Member of the Florida House of Representatives
- In office 1903–1905

Personal details
- Born: September 14, 1878 Montgomery, Alabama, U.S.
- Died: September 22, 1953 (aged 75) Highlands, North Carolina, U.S.
- Party: Democratic

= Scott Loftin =

American politician (1878–1953)

Scott Marion Loftin (September 14, 1878 – September 22, 1953) was a U.S. senator from Florida who served as a Democrat in 1936.

== Biography ==
Loftin was born in Montgomery, Montgomery County, Alabama.
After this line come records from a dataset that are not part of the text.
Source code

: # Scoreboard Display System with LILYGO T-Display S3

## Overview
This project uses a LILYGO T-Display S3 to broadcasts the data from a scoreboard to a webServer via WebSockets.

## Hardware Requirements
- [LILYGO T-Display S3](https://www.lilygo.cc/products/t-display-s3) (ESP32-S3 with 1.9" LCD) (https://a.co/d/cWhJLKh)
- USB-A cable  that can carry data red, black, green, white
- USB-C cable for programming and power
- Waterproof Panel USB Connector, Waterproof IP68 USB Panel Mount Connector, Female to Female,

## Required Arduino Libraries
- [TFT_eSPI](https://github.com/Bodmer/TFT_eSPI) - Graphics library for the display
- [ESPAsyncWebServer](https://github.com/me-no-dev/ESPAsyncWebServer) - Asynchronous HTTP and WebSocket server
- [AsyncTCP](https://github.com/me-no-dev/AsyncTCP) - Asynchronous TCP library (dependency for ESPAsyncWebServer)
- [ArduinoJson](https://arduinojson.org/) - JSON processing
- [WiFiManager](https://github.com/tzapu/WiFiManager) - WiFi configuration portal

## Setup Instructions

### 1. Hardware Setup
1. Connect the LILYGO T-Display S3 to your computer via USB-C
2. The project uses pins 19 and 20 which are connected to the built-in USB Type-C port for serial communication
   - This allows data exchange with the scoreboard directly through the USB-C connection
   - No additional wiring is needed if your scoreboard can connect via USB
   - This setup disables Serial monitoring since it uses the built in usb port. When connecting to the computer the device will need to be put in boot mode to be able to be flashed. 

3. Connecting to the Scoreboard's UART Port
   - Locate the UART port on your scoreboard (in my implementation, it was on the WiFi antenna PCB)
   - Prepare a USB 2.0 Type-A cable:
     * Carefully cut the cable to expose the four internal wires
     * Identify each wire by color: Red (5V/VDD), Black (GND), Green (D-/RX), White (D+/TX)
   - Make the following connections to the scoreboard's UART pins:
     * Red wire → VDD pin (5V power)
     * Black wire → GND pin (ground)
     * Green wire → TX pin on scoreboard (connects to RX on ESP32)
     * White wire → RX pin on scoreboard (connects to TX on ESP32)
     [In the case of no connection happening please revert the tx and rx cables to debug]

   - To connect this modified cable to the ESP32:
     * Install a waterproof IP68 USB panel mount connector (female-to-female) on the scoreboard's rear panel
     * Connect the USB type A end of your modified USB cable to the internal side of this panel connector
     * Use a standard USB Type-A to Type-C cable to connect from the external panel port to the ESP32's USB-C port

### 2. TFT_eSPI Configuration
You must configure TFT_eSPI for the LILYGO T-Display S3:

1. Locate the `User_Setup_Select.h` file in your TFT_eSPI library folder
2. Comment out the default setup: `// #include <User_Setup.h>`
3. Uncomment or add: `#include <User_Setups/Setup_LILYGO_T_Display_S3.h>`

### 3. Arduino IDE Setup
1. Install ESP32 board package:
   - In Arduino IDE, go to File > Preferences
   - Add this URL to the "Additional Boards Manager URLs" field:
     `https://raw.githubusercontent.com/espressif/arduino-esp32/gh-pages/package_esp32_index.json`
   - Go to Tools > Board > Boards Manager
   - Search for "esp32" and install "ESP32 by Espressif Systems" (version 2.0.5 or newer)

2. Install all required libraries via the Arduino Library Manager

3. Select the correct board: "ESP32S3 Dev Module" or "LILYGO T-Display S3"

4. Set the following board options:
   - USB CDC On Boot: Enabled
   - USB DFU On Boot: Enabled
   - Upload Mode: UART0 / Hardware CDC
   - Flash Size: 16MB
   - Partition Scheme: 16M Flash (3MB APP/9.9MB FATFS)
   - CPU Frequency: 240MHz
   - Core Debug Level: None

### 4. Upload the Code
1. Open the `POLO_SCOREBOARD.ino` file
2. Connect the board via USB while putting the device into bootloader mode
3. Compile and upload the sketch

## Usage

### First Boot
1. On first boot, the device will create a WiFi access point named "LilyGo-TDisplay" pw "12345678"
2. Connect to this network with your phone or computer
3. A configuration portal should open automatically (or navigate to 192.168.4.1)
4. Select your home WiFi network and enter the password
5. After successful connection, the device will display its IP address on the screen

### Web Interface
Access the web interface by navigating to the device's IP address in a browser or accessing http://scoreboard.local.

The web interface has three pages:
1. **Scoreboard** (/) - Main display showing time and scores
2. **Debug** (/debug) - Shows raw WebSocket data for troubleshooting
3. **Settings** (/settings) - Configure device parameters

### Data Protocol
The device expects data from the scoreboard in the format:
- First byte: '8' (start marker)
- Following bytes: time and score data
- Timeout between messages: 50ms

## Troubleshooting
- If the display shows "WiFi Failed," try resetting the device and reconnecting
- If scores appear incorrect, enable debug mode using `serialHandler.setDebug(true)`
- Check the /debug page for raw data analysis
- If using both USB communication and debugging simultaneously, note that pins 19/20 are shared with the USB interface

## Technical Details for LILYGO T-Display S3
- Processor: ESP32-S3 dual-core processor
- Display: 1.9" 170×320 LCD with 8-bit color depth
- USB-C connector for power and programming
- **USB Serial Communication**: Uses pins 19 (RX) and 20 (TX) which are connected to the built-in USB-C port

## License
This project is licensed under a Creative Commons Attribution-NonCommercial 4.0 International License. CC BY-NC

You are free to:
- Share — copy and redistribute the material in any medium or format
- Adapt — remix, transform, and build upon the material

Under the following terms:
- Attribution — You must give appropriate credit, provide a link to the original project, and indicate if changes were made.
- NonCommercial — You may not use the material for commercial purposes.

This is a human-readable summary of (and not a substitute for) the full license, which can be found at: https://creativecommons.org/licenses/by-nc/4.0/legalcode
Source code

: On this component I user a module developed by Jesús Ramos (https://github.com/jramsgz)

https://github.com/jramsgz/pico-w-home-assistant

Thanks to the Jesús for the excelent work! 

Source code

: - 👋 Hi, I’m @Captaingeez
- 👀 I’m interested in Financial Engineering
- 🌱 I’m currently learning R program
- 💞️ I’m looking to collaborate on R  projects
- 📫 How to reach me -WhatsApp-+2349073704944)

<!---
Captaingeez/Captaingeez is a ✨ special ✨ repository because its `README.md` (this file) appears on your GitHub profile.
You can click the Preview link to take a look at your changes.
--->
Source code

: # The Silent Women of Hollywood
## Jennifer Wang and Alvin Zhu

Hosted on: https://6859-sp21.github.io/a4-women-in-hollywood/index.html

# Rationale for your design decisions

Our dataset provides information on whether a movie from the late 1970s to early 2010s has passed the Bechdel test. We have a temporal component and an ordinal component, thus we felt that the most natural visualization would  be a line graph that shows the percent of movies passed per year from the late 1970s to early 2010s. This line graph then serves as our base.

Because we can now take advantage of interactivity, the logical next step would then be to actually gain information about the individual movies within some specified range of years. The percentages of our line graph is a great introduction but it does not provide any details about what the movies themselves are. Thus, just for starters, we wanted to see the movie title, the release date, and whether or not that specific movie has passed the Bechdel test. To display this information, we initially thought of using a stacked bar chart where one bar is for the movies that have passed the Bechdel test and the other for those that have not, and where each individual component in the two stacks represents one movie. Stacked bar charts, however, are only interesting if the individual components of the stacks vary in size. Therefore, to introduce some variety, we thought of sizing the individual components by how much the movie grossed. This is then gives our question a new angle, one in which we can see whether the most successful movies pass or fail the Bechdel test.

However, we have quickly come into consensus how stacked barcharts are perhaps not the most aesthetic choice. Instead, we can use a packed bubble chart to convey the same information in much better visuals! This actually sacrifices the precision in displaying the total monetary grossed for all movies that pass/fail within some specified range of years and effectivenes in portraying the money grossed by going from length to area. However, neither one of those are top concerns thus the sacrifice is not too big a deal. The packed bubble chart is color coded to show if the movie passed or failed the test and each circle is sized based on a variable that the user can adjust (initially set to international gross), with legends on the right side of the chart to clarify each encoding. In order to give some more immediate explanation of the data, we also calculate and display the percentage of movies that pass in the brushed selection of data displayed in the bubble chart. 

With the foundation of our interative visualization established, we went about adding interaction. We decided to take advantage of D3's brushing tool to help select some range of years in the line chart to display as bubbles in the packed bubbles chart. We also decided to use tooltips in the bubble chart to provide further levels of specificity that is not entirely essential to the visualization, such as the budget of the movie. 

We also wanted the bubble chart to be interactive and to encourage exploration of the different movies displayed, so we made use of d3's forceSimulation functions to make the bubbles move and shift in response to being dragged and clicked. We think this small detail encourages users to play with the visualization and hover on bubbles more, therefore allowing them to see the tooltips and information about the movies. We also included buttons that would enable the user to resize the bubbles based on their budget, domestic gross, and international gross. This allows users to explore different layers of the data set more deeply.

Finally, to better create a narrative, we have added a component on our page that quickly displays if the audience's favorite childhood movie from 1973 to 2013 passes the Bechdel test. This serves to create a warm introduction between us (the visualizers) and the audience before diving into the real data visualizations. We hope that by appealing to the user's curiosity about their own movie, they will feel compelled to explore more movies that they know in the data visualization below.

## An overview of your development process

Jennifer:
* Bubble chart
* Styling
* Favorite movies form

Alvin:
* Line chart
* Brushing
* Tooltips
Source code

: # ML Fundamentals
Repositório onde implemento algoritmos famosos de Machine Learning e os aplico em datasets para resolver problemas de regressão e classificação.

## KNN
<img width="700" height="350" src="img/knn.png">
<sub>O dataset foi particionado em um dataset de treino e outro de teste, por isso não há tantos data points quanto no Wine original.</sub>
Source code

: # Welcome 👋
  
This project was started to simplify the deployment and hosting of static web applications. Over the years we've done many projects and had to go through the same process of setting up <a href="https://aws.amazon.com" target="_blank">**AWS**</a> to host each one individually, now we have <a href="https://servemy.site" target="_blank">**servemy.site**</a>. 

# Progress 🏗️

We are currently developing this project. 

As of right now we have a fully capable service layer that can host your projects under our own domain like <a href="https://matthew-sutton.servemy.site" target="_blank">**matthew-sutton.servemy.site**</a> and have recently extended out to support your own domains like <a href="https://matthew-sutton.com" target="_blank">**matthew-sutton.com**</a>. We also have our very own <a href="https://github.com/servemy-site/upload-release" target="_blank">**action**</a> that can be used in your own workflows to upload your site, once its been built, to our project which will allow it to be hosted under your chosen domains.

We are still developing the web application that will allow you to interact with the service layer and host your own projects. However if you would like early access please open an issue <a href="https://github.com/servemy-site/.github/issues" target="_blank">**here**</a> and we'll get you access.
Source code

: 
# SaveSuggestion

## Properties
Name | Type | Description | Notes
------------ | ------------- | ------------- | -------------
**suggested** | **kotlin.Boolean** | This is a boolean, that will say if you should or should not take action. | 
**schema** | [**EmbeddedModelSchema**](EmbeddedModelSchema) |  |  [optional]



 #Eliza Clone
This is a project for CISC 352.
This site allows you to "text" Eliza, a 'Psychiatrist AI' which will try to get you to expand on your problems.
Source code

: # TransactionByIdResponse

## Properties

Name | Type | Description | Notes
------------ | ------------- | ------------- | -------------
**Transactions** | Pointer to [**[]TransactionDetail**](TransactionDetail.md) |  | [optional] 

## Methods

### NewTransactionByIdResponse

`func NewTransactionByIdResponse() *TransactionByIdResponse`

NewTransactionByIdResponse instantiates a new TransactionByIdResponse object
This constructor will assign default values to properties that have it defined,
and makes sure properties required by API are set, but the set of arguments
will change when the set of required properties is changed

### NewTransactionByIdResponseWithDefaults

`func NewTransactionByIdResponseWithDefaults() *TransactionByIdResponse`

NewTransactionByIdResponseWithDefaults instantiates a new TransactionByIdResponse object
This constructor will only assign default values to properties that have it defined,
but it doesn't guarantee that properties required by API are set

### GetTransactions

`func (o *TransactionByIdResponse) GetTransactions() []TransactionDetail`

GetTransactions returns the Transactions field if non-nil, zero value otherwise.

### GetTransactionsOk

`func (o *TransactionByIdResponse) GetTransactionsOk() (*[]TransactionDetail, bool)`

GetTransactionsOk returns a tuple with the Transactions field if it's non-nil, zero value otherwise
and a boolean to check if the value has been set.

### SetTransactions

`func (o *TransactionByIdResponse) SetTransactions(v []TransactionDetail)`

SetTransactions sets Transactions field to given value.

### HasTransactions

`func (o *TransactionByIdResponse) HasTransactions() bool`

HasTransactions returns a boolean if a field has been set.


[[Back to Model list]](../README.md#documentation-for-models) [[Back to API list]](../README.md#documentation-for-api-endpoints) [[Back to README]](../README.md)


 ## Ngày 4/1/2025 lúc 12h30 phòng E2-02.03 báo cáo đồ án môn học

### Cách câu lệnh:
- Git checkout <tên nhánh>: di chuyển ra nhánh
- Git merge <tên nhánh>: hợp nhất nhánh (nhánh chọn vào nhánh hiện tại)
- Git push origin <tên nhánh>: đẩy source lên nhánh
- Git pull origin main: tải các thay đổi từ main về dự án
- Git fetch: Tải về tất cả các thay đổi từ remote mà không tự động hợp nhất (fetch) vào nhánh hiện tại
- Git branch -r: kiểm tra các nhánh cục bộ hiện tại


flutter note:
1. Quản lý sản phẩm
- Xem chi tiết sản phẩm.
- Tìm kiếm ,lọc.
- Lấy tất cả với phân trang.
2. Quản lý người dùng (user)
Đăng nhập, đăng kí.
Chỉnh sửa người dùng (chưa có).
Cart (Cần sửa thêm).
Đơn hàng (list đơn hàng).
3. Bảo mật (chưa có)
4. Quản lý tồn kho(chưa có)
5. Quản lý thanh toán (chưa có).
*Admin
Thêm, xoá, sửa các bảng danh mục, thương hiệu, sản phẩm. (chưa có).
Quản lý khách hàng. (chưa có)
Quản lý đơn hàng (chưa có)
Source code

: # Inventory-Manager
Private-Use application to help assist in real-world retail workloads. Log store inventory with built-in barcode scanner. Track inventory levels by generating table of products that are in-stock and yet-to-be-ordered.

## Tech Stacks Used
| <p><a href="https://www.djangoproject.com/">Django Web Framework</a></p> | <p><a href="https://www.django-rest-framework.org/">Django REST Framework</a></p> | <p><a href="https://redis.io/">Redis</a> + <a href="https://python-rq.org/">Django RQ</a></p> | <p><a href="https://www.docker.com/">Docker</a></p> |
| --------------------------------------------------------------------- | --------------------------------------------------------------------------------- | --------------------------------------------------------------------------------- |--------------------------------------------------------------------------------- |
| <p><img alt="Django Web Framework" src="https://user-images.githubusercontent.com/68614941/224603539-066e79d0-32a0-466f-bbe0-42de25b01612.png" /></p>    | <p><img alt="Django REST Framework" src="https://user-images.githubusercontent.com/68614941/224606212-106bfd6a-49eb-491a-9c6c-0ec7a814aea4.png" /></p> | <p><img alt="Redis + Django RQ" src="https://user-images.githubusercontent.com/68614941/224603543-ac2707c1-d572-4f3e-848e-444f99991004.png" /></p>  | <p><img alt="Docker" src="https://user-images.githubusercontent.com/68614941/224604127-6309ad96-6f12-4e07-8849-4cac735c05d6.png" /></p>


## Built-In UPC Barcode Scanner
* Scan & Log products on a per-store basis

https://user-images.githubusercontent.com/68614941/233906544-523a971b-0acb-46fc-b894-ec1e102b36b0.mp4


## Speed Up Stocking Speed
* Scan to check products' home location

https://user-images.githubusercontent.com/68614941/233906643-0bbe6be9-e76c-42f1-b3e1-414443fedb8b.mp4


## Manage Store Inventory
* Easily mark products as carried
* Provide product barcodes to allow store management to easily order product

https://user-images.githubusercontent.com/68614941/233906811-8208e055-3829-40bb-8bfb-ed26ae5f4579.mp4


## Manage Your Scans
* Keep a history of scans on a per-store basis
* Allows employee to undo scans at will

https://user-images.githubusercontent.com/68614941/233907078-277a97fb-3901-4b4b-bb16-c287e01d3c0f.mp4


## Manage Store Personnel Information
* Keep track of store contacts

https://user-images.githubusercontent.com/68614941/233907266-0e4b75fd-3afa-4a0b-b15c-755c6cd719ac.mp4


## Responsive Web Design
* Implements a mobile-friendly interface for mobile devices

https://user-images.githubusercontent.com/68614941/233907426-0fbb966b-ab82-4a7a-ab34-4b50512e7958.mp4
At the age of nine, he moved to Pensacola, Florida, with his parents in 1887. He attended the public schools and Washington and Lee University School of Law at Lexington, Virginia. He was admitted to the bar in 1899 and commenced practice in Pensacola, Florida. Loftin was a member of the Florida House of Representatives between 1903-1905 and was prosecuting attorney of Escambia County, Florida between 1904 and 1917. He moved to Jacksonville, Florida, in 1917 to continue the practice of law.

Loftin became a member of the Attorney General's Advisory Committee on Crime in 1934 and president of the American Bar Association in 1934. He became a general counsel for the Florida East Coast Railway between 1931-1941 and for a variety of other transportation-related businesses. He was a businessman with interests in railroads, shipping, and newspapers.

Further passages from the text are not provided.